1. Teleoperated endoscopic capsule for performing diagnostic and therapeutic activities in the gastro-intestinal tract of a patient, comprising a capsule body (1) extending longitudinally with a forward end (1a) and a rear end (1 b), locomotion/orientation means (5) responsive to the action of a magnetic field controlled from the outside of said patient, image acquisition means (4) for acquiring images of at least predefined portions of the gastro-intestinal tract arranged at least at the forward end (1a) of said body (1), a power source (18), microprocessor means (16) for controlling the operation of the capsule, and means for receiving/transmitting signals (16, 17) from and towards an outside operator for transferring the acquired images and for sending control signals, characterised in that it comprises auxiliary locomotion means (6, 13, 15) houseable inside the capsule in a rest condition and extendable from it to modify the external profile of the capsule, and sensor means (23, 24) adapted to detect a stopped locomotion condition of the capsule and to send a signal to said microprocessor means (16) to generate an actuation signal of said auxiliary locomotion means (6,13,15).

2. Endoscopic capsule according to claim 1 , wherein said sensor means comprise contact sensors (24), situated on the surface of the capsule body (1), adapted to generate a signal correlated to the contact with the tissue around the capsule, said microprocessor means (16) generating said actuation signals for said auxiliary locomotion means (6,13,15) when the signal transmitted by said contact sensors exceeds a preset threshold value.

3. Endoscopic capsule according to claim 1 , wherein said sensor means comprise magnetic sensors (23) adapted to measure the intensity of the magnetic field to which it is subjected, said microprocessor means (16) generating said actuation signal for said auxiliary locomotion means (6,13,15) when the signal transmitted by said magnetic sensors falls below a preset threshold value.

4. Endoscopic capsule according to any one of the previous claims, wherein said auxiliary locomotion means comprise an array of legs (6), able to extend radially from the capsule body (1) from a rest position in which said legs are housed in seats (7) formed longitudinally on said capsule body (1), and motor means (8) connected to means (9, 10) for transmitting motion to said legs, placed inside said capsule body (1).

5. Endoscopic capsule according to any one of claims 1 to 3, wherein said auxiliary locomotion means comprise legs (6) extendable radially from the capsule body (1) and an actuation system based on shape memory metals (11).

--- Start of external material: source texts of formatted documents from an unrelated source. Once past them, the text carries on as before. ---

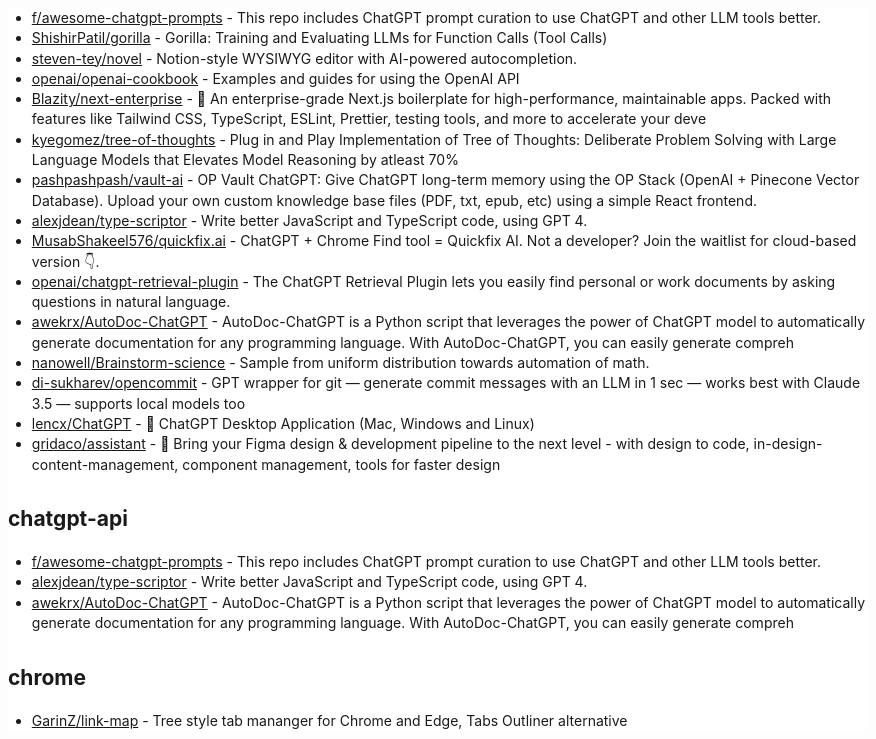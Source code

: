 - [f/awesome-chatgpt-prompts](https://github.com/f/awesome-chatgpt-prompts) - This repo includes ChatGPT prompt curation to use ChatGPT and other LLM tools better.
- [ShishirPatil/gorilla](https://github.com/ShishirPatil/gorilla) - Gorilla: Training and Evaluating LLMs for Function Calls (Tool Calls)
- [steven-tey/novel](https://github.com/steven-tey/novel) - Notion-style WYSIWYG editor with AI-powered autocompletion.
- [openai/openai-cookbook](https://github.com/openai/openai-cookbook) - Examples and guides for using the OpenAI API
- [Blazity/next-enterprise](https://github.com/Blazity/next-enterprise) - 💼 An enterprise-grade Next.js boilerplate for high-performance, maintainable apps. Packed with features like Tailwind CSS, TypeScript, ESLint, Prettier, testing tools, and more to accelerate your deve
- [kyegomez/tree-of-thoughts](https://github.com/kyegomez/tree-of-thoughts) - Plug in and Play Implementation of Tree of Thoughts: Deliberate Problem Solving with Large Language Models that Elevates Model Reasoning by atleast 70%
- [pashpashpash/vault-ai](https://github.com/pashpashpash/vault-ai) - OP Vault ChatGPT: Give ChatGPT long-term memory using the OP Stack (OpenAI + Pinecone Vector Database). Upload your own custom knowledge base files (PDF, txt, epub, etc) using a simple React frontend.
- [alexjdean/type-scriptor](https://github.com/alexjdean/type-scriptor) - Write better JavaScript and TypeScript code, using GPT 4.
- [MusabShakeel576/quickfix.ai](https://github.com/MusabShakeel576/quickfix.ai) - ChatGPT + Chrome Find tool = Quickfix AI. Not a developer? Join the waitlist for cloud-based version 👇.
- [openai/chatgpt-retrieval-plugin](https://github.com/openai/chatgpt-retrieval-plugin) - The ChatGPT Retrieval Plugin lets you easily find personal or work documents by asking questions in natural language.
- [awekrx/AutoDoc-ChatGPT](https://github.com/awekrx/AutoDoc-ChatGPT) - AutoDoc-ChatGPT is a Python script that leverages the power of ChatGPT model to automatically generate documentation for any programming language. With AutoDoc-ChatGPT, you can easily generate compreh
- [nanowell/Brainstorm-science](https://github.com/nanowell/Brainstorm-science) - Sample from uniform distribution towards automation of math.
- [di-sukharev/opencommit](https://github.com/di-sukharev/opencommit) - GPT wrapper for git — generate commit messages with an LLM in 1 sec — works best with Claude 3.5 — supports local models too
- [lencx/ChatGPT](https://github.com/lencx/ChatGPT) - 🔮 ChatGPT Desktop Application (Mac, Windows and Linux)
- [gridaco/assistant](https://github.com/gridaco/assistant) - 🤖  Bring your Figma design & development pipeline to the next level - with design to code, in-design-content-management, component management, tools for faster design

## chatgpt-api 

- [f/awesome-chatgpt-prompts](https://github.com/f/awesome-chatgpt-prompts) - This repo includes ChatGPT prompt curation to use ChatGPT and other LLM tools better.
- [alexjdean/type-scriptor](https://github.com/alexjdean/type-scriptor) - Write better JavaScript and TypeScript code, using GPT 4.
- [awekrx/AutoDoc-ChatGPT](https://github.com/awekrx/AutoDoc-ChatGPT) - AutoDoc-ChatGPT is a Python script that leverages the power of ChatGPT model to automatically generate documentation for any programming language. With AutoDoc-ChatGPT, you can easily generate compreh

## chrome 

- [GarinZ/link-map](https://github.com/GarinZ/link-map) - Tree style tab mananger for Chrome and Edge, Tabs Outliner alternative
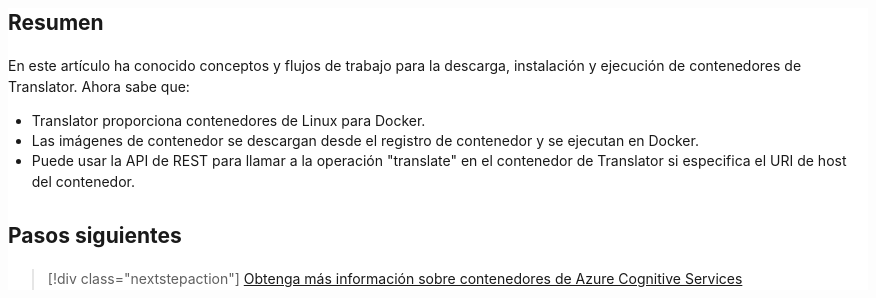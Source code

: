 ## <a name="summary"></a>Resumen

En este artículo ha conocido conceptos y flujos de trabajo para la descarga, instalación y ejecución de contenedores de Translator. Ahora sabe que:

* Translator proporciona contenedores de Linux para Docker.
* Las imágenes de contenedor se descargan desde el registro de contenedor y se ejecutan en Docker.
* Puede usar la API de REST para llamar a la operación "translate" en el contenedor de Translator si especifica el URI de host del contenedor.

## <a name="next-steps"></a>Pasos siguientes

> [!div class="nextstepaction"]
> [Obtenga más información sobre contenedores de Azure Cognitive Services](../../containers/index.yml?context=%2fazure%2fcognitive-services%2ftranslator%2fcontext%2fcontext)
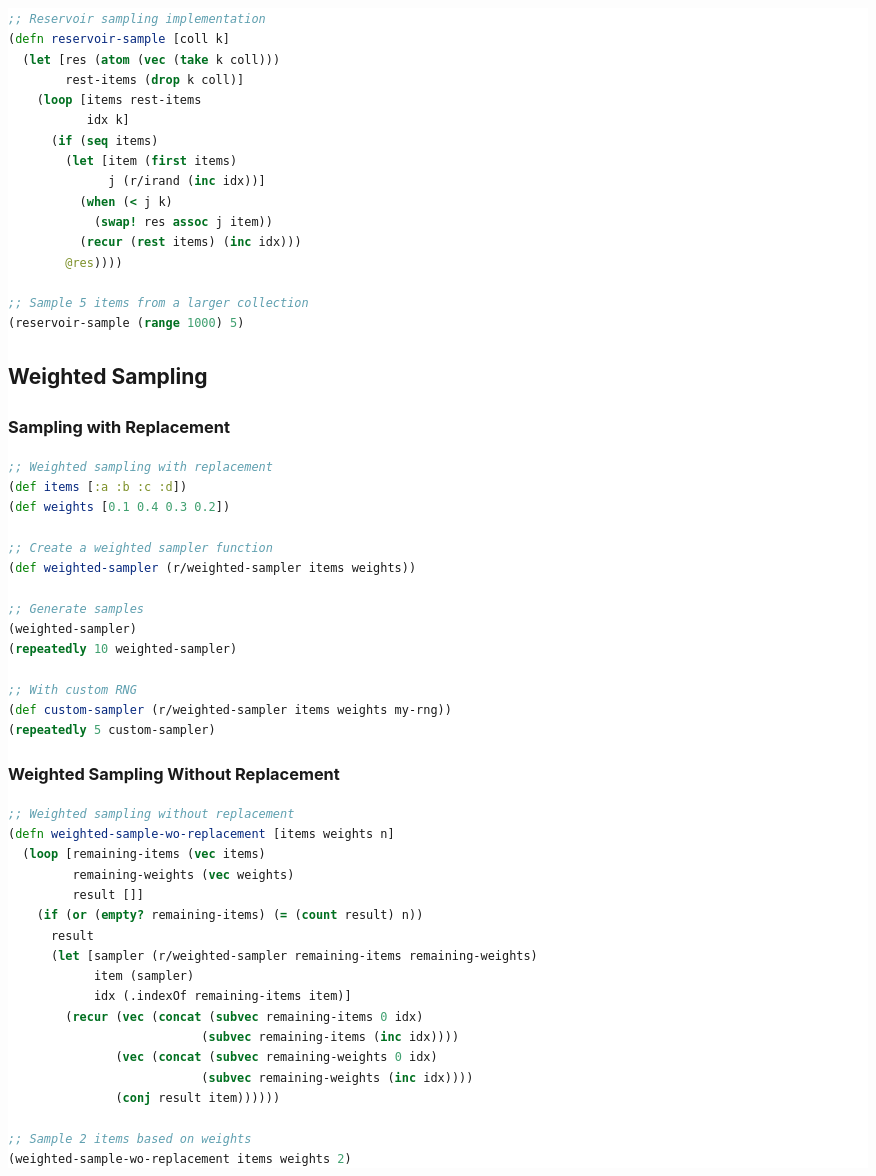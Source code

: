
 ```clojure
;; Reservoir sampling implementation
(defn reservoir-sample [coll k]
  (let [res (atom (vec (take k coll)))
        rest-items (drop k coll)]
    (loop [items rest-items
           idx k]
      (if (seq items)
        (let [item (first items)
              j (r/irand (inc idx))]
          (when (< j k)
            (swap! res assoc j item))
          (recur (rest items) (inc idx)))
        @res))))

;; Sample 5 items from a larger collection
(reservoir-sample (range 1000) 5)
```

## Weighted Sampling

### Sampling with Replacement

```clojure
;; Weighted sampling with replacement
(def items [:a :b :c :d])
(def weights [0.1 0.4 0.3 0.2])

;; Create a weighted sampler function
(def weighted-sampler (r/weighted-sampler items weights))

;; Generate samples
(weighted-sampler)
(repeatedly 10 weighted-sampler)

;; With custom RNG
(def custom-sampler (r/weighted-sampler items weights my-rng))
(repeatedly 5 custom-sampler)
```

### Weighted Sampling Without Replacement

```clojure
;; Weighted sampling without replacement
(defn weighted-sample-wo-replacement [items weights n]
  (loop [remaining-items (vec items)
         remaining-weights (vec weights)
         result []]
    (if (or (empty? remaining-items) (= (count result) n))
      result
      (let [sampler (r/weighted-sampler remaining-items remaining-weights)
            item (sampler)
            idx (.indexOf remaining-items item)]
        (recur (vec (concat (subvec remaining-items 0 idx) 
                           (subvec remaining-items (inc idx))))
               (vec (concat (subvec remaining-weights 0 idx) 
                           (subvec remaining-weights (inc idx))))
               (conj result item))))))

;; Sample 2 items based on weights
(weighted-sample-wo-replacement items weights 2)
```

6. Endoscopic capsule according to any one of claims 1 to 3, wherein said auxiliary locomotion means comprise wings (13) that come out from the side of the capsule body, and motor means (8) connected to wired means (12) for transmitting motion to said wings.

7. Endoscopic capsule according to any one of claims 1 to 3, wherein said auxiliary locomotion means comprise two arms made from superelastic material axially projectable at the sides of the forward end cap (2), a motor (8) and means (14) for transmitting motion to said arms.

8. Endoscopic capsule according to any one of the previous claims, wherein said locomotion/orientation means comprise a plurality of permanent magnets (5) or of electromagnets arranged longitudinally in said capsule body.